This foreword appears in the newly published Religiosity in Australia: Religion and politics.
In May of 2022, as New South Wales’ parliament was on the verge of becoming the last state legislature to make voluntary assisted dying (VAD) law, veteran Labor MLC Greg Donnelly rose to urge institutions of faith to ignore that law.
Citing St Thomas Aquinas’ declaration that ‘a human law not rooted in eternal law’ is ‘unjust’, Donnelly, a devout Catholic, did not mince words.
“As institutions, you should not cooperate at all with the implementation of the provisions of the legislation that would impact you as organisations … You must not do that, and you have an obligation not to do that. The law with regard to this is wrong.”
It was a revealing moment. A lawmaker of faith, urging like-minded institutions to bury a law being passed by the secular institution he was elected to serve.
His determination to act, not just politically in furtherance of a religious worldview, but against the clearly expressed views of the electorate, was a reminder that our nation’s secularity is never guaranteed.
Which is why this third volume of the Rationalist Society’s series Religiosity in Australia, focussing on religion and politics, is both timeless, and timely.

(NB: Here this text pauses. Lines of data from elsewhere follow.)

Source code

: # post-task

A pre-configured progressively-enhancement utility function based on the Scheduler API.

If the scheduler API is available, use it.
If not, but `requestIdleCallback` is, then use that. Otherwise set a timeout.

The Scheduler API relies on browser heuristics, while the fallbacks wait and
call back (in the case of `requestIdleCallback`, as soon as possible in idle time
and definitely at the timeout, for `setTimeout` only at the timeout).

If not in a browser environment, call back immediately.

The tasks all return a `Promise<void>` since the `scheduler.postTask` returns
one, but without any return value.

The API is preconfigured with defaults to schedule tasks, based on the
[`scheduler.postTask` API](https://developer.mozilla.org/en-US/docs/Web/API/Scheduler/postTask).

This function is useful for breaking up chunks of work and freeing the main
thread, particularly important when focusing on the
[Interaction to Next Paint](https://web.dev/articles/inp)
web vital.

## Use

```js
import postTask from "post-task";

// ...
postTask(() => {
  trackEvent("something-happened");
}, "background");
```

I will come to that but, first, I should explain where I set my stall when it comes to faith. My father, whose family was Jewish, renounced all faith and declared that “God didn’t believe in him”. My mother, born-and-bred a Catholic, saw her faith fall away to the point where, on her deathbed, she declined a priest because she was not “not that much of a hypocrite”.
Baptised Catholic, my education was largely Church schools, Catholic and Anglican. I can still hear the wooden screen sliding back as I took confession.
Now in my 60s, I have zero sense of God in the universe. Neither do I have an answer to what happened before the Big Bang. Some friends remain appalled by my agnosticism.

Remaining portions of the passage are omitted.